EU: Mali crisis a threat to Europe

BRUSSELS: EU leaders said yesterday the crisis in Mali, where militants have seized control of much of the north of the country, was an “immediate threat” to Europe, and threatened to impose sanctions on the armed militia there.
It was the first time EU heads of state and government had pronounced collectively on the crisis, which broke out in March when soldiers toppled the president, leaving a power vacuum that enabled Tuareg rebels to take control of the north. Militants, some allied with Al-Qaeda, have since hijacked their revolt.
“This situation poses an immediate threat to the Sahel region as well as to West and North Africa and to Europe,” EU leaders said in a statement after a summit in Brussels yesterday.
EU foreign affairs chief Catherine Ashton said this week “terrorists and drug traffickers” might have a free hand in Mali unless the government regained control.
Regional leaders and international organisations were meeting yesterday in Mali’s capital Bamako to discuss whether the militant should be dislodged by military intervention or a more gradual political approach.

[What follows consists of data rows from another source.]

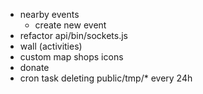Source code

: - nearby events 
    - create new event
- refactor api/bin/sockets.js
- wall (activities)
- custom map shops icons
- donate
- cron task deleting public/tmp/* every 24h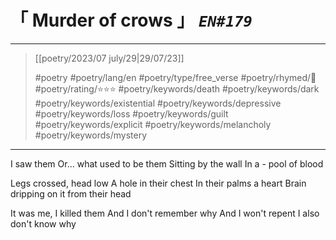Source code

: # &#12300; Murder of crows &#12301; *`EN#179`*

---

> [[poetry/2023/07 july/29|29/07/23]]
> 
> #poetry 
> #poetry/lang/en 
> #poetry/type/free_verse 
> #poetry/rhymed/🔴 
> #poetry/rating/⭐⭐⭐ 
> #poetry/keywords/death #poetry/keywords/dark #poetry/keywords/existential #poetry/keywords/depressive #poetry/keywords/loss #poetry/keywords/guilt #poetry/keywords/explicit #poetry/keywords/melancholy #poetry/keywords/mystery 

---

I saw them
Or... what used to be them
Sitting by the wall
In a - pool of blood

Legs crossed, head low
A hole in their chest
In their palms a heart
Brain dripping on it from their head

It was me, I killed them
And I don't remember why
And I won't repent
I also don't know why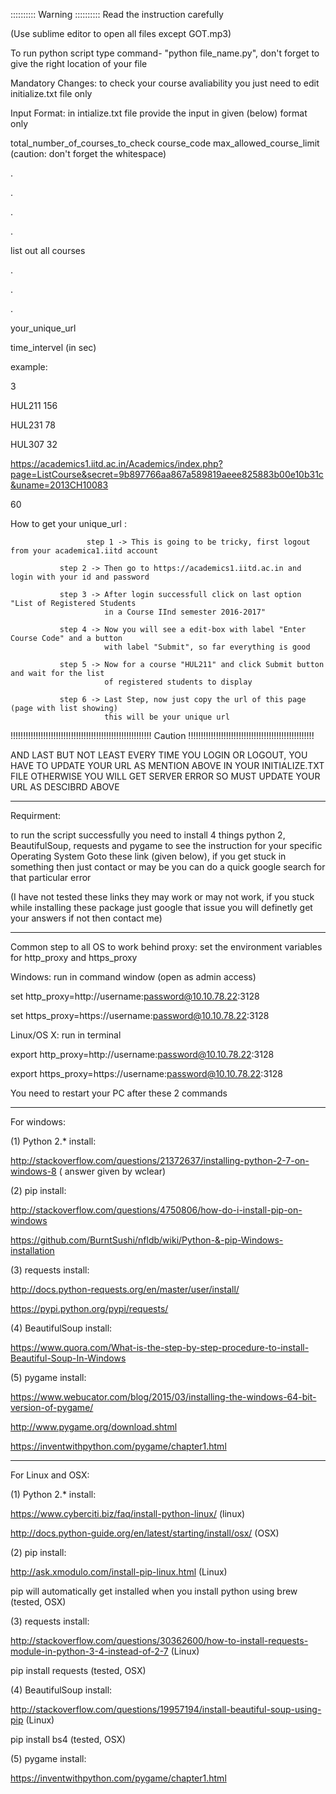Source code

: :::::::::: Warning :::::::::: Read the instruction carefully

(Use sublime editor to open all files except GOT.mp3)

To run python script type command- "python file_name.py", don't forget to give the right location of your file

Mandatory Changes:    to check your course avaliability you just need to edit initialize.txt file only

Input Format:   in intialize.txt file provide the input in given (below) format only

total_number_of_courses_to_check
course_code max_allowed_course_limit (caution: don't forget the whitespace)

.

.

.

.

list out all courses

.

.

.

your_unique_url

time_intervel (in sec)

example:

3

HUL211 156

HUL231 78

HUL307 32

https://academics1.iitd.ac.in/Academics/index.php?page=ListCourse&secret=9b897766aa867a589819aeee825883b00e10b31c&uname=2013CH10083

60

How to get your unique_url :  
			   
			         step 1 -> This is going to be tricky, first logout from your academica1.iitd account

               step 2 -> Then go to https://academics1.iitd.ac.in and login with your id and password
               
               step 3 -> After login successfull click on last option "List of Registered Students 
                         in a Course IInd semester 2016-2017"
               
               step 4 -> Now you will see a edit-box with label "Enter Course Code" and a button 
                         with label "Submit", so far everything is good
               
               step 5 -> Now for a course "HUL211" and click Submit button and wait for the list 
                         of registered students to display
               
               step 6 -> Last Step, now just copy the url of this page (page with list showing) 
                         this will be your unique url


!!!!!!!!!!!!!!!!!!!!!!!!!!!!!!!!!!!!!!!!!!!!!!!!!!!!!!!! Caution !!!!!!!!!!!!!!!!!!!!!!!!!!!!!!!!!!!!!!!!!!!!!!!!!!

AND LAST BUT NOT LEAST EVERY TIME YOU LOGIN OR LOGOUT, YOU HAVE TO UPDATE YOUR URL AS MENTION ABOVE IN YOUR INITIALIZE.TXT FILE OTHERWISE YOU WILL GET SERVER ERROR SO MUST UPDATE YOUR URL AS DESCIBRD ABOVE

----------------------------------------------------------------------

Requirment:


 to run the script successfully you need to install 4 things python 2, BeautifulSoup, requests and pygame 
 to see the instruction for your specific Operating System Goto these  link (given below), if you get stuck in 
 something then just contact or may be you can do a quick google search for that particular error 
 
 (I have not tested these links they may work or may not work, if you stuck while installing these package just 
 google that issue you will definetly get your answers if not then contact me)


----------------------------------------------------------------------

Common step to all OS to work behind proxy:  		set the environment variables for http_proxy and https_proxy

Windows: 			run in command window (open as admin access)

set http_proxy=http://username:password@10.10.78.22:3128

set https_proxy=https://username:password@10.10.78.22:3128


Linux/OS X: 				run in terminal

export http_proxy=http://username:password@10.10.78.22:3128

export https_proxy=https://username:password@10.10.78.22:3128


You need to restart your PC after these 2 commands

----------------------------------------------------------------------

For windows:


(1) Python 2.* install: 

http://stackoverflow.com/questions/21372637/installing-python-2-7-on-windows-8 ( answer given by wclear)

(2) pip install:

http://stackoverflow.com/questions/4750806/how-do-i-install-pip-on-windows

https://github.com/BurntSushi/nfldb/wiki/Python-&-pip-Windows-installation

(3) requests install:

http://docs.python-requests.org/en/master/user/install/

https://pypi.python.org/pypi/requests/

(4) BeautifulSoup install:

https://www.quora.com/What-is-the-step-by-step-procedure-to-install-Beautiful-Soup-In-Windows

(5) pygame install:

https://www.webucator.com/blog/2015/03/installing-the-windows-64-bit-version-of-pygame/

http://www.pygame.org/download.shtml

https://inventwithpython.com/pygame/chapter1.html

----------------------------------------------------------------------
For Linux and OSX:

(1) Python 2.* install: 

https://www.cyberciti.biz/faq/install-python-linux/ (linux)

http://docs.python-guide.org/en/latest/starting/install/osx/ (OSX)

(2) pip install:

http://ask.xmodulo.com/install-pip-linux.html (Linux)

pip will automatically get installed when you install python using brew (tested, OSX)

(3) requests install:

http://stackoverflow.com/questions/30362600/how-to-install-requests-module-in-python-3-4-instead-of-2-7  (Linux)

pip install requests (tested, OSX)

(4) BeautifulSoup install:

http://stackoverflow.com/questions/19957194/install-beautiful-soup-using-pip (Linux)

pip install bs4 (tested, OSX)

(5) pygame install:

https://inventwithpython.com/pygame/chapter1.html
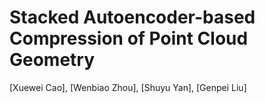 # Stacked Autoencoder-based Compression of Point Cloud Geometry
[Xuewei Cao], [Wenbiao Zhou], [Shuyu Yan], [Genpei Liu]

The UN Security Council last week gave African leaders 45 days to draw up a plan for military intervention to retake control of the north.
France, Mali’s former colonial ruler, has six hostages held by the militants, and has been pushing hard for military action.
French President Francois Hollande is said to believe there is a risk that Al-Qaeda’s North African arm, AQIM, is cementing its base in the West African state, creating a launch pad for an attack on French soil.
Diplomatic and security sources say there is “credible” evidence of planned attacks following botched bombings by AQIM at French embassies in Mali and Mauritania.
However, diplomats say that foreign military intervention in Mali is months away.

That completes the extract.